We’ve spent an almost unhealthy amount of time researching and applying (using code) Benford's Law. Coding requires you to be meticulous. If you’re not, the program doesn't run correctly or not run at all. When you're coding, spotting your mistakes and those of others is easy.

This post isn't about bragging. However, anyone spending several years researching a topic should become a world expert in his domain.

We're standing on the shoulders of titans. We couldn't have developed AuditedAI without the extensive work done by others in the past. Thus, this is our potential contribution to push research further. Who knows what the next generations will be able to solve?

Mistake #1: Aggregating Data There's a staggering difference between researching and applying it to the real world. We've never seen this mistake in research, but when you're applying code to run the software, it can easily sneak in. We've seen PhDs in statistics committing this mistake.

A simplified example: we have three companies, A, B, and C. As an auditor, analyzing all the accounting data for companies A, B, and C together leads to a high probability of a wrong conclusion. The correct way is to explore each company's accounting data separately. Namely, we investigate all the accounting transactions for company A, followed by company B, and finally company C. Or in any order you want, but do not combine all accounting transactions for all companies. That’s a grave mistake.

In data analytics lingo, analyzing the data for each company is called a “group by.” In the case of Benford’s Law, if we don’t group by company, we’re committing a fatal error.

Mistake #2: Defining Non-Conformity

All data deviates from Benford's Law expected distribution, even legitimate data. However, how much deviation is normal and determining that the data is non-conform can be challenging. What’s the wrong approach? Essentially, any approach that is not based on science is wrong. For example, adding an arbitrary range of +/- 10% for determining non-conformity is wrong. Using a statistical measure such as the Chi-square test, which assumes a normal distribution, is wrong. The expected distribution of Benford’s Law is far from normal; it’s highly skewed to the right.

So, what’s the correct approach? Essentially, any method is based on science. Science means we can create a hypothesis, test it, and make the result repeatable. For example, Prof. Dr. Mark Nigrini analyzed many natural datasets (legitimate data) and set a statistical threshold based on MAD (Mean Absolute Deviation). An alternative approach is via simulation. Through large-scale simulations, we can test a hypothesis and make it repeatable.

Mistake #3: Ignoring the Sample Size

Ignoring the sample size is a common mistake, even among experts. For example, I've seen experts (i.e., PhDs in statistics) applying Benford's Law to potential election fraud with only 200 samples. That's not enough samples! We need a relatively high number of samples before we can use Benford's Law. While the Central Limit Theorem (CLT) still holds for Benford's Law, it's substantially larger for normally distributed datasets (CLT often manifests in only 30 samples). The sample size was the focus of my doctoral thesis and based on my research, ignoring the sample size often creates too many false positives (i.e., false alarms).

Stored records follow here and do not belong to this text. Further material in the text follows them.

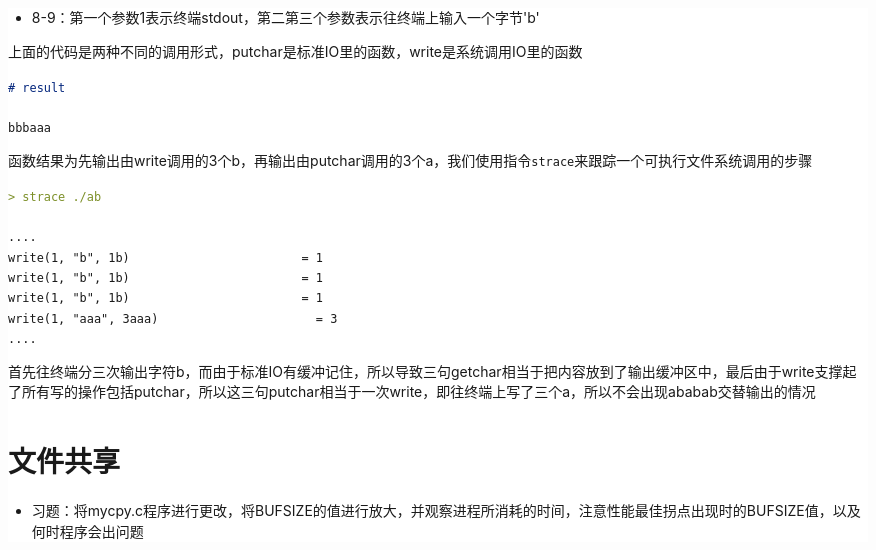 * 8-9：第一个参数1表示终端stdout，第二第三个参数表示往终端上输入一个字节'b'

上面的代码是两种不同的调用形式，putchar是标准IO里的函数，write是系统调用IO里的函数

```markdown
# result

bbbaaa
```

函数结果为先输出由write调用的3个b，再输出由putchar调用的3个a，我们使用指令`strace`来跟踪一个可执行文件系统调用的步骤

```markdown
> strace ./ab

....
write(1, "b", 1b)                        = 1
write(1, "b", 1b)                        = 1
write(1, "b", 1b)                        = 1
write(1, "aaa", 3aaa)                      = 3
....
```

首先往终端分三次输出字符b，而由于标准IO有缓冲记住，所以导致三句getchar相当于把内容放到了输出缓冲区中，最后由于write支撑起了所有写的操作包括putchar，所以这三句putchar相当于一次write，即往终端上写了三个a，所以不会出现ababab交替输出的情况

# 文件共享

* 习题：将mycpy.c程序进行更改，将BUFSIZE的值进行放大，并观察进程所消耗的时间，注意性能最佳拐点出现时的BUFSIZE值，以及何时程序会出问题

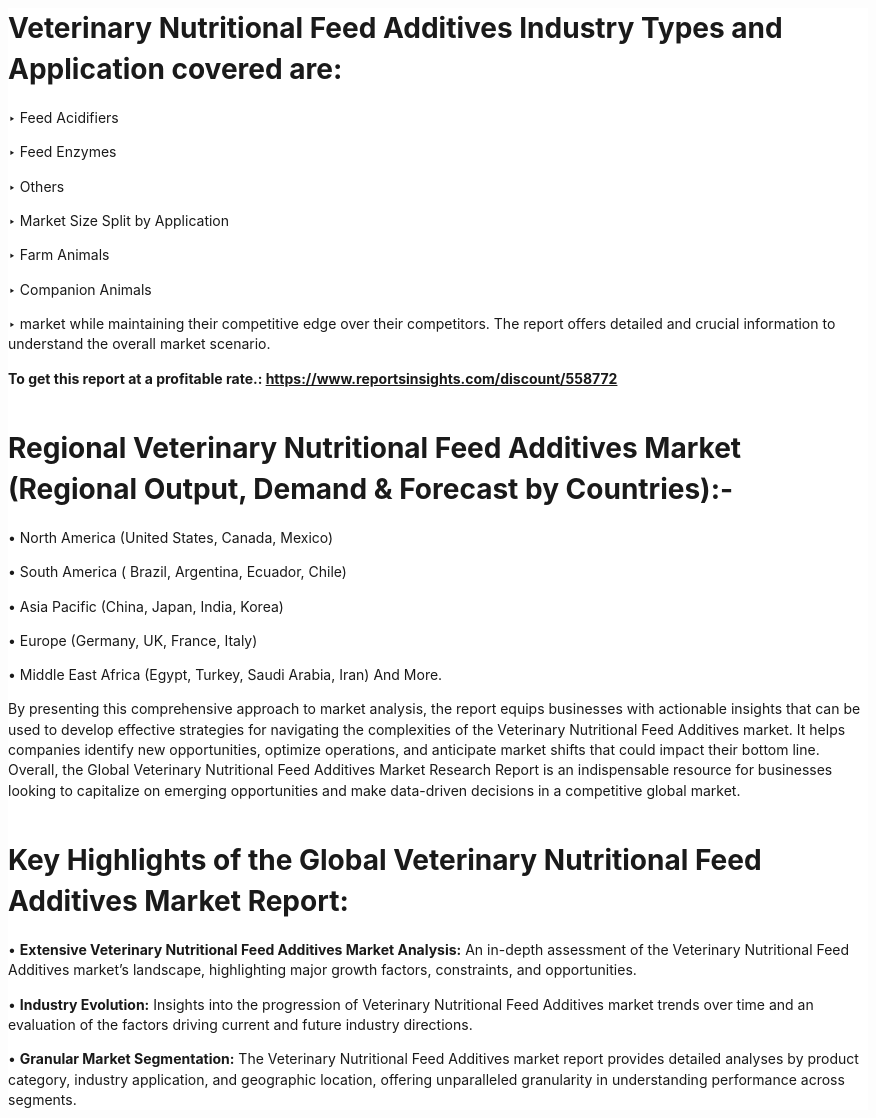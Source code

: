 # <strong>Veterinary Nutritional Feed Additives Industry Types and Application covered are:</strong>

‣ Feed Acidifiers

   ‣ Feed Enzymes

   ‣ Others

‣ Market Size Split by Application

   ‣ Farm Animals

   ‣ Companion Animals

   ‣  market while maintaining their competitive edge over their competitors. The report offers detailed and crucial information to understand the overall market scenario.

<strong>To get this report at a profitable rate.: <a href=https://www.reportsinsights.com/discount/558772>https://www.reportsinsights.com/discount/558772</a></strong></font>

# <strong>Regional Veterinary Nutritional Feed Additives Market (Regional Output, Demand &amp; Forecast by Countries):-</strong>

• North America (United States, Canada, Mexico)

• South America ( Brazil, Argentina, Ecuador, Chile)

• Asia Pacific (China, Japan, India, Korea)

• Europe (Germany, UK, France, Italy)

• Middle East Africa (Egypt, Turkey, Saudi Arabia, Iran) And More.

By presenting this comprehensive approach to market analysis, the report equips businesses with actionable insights that can be used to develop effective strategies for navigating the complexities of the Veterinary Nutritional Feed Additives market. It helps companies identify new opportunities, optimize operations, and anticipate market shifts that could impact their bottom line. Overall, the Global Veterinary Nutritional Feed Additives Market Research Report is an indispensable resource for businesses looking to capitalize on emerging opportunities and make data-driven decisions in a competitive global market.

# <strong>Key Highlights of the Global Veterinary Nutritional Feed Additives Market Report:</strong>

• <strong>Extensive Veterinary Nutritional Feed Additives Market Analysis:</strong> An in-depth assessment of the Veterinary Nutritional Feed Additives market’s landscape, highlighting major growth factors, constraints, and opportunities.

• <strong>Industry Evolution:</strong> Insights into the progression of Veterinary Nutritional Feed Additives market trends over time and an evaluation of the factors driving current and future industry directions.

• <strong>Granular Market Segmentation:</strong> The Veterinary Nutritional Feed Additives market report provides detailed analyses by product category, industry application, and geographic location, offering unparalleled granularity in understanding performance across segments.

Calculating the right sample size is the topic of another post. However, depending on the type of Benford's Law (e.g., the 1-9 version needs fewer samples than the 10-99 version), the sample size can reach 1,000s samples at a high XX% confidence level.

Conclusion:

If you're using Benford's Law to detect fraud, you must be careful not to commit one of those potential mistakes. Any single one of those mistakes can make your model useless.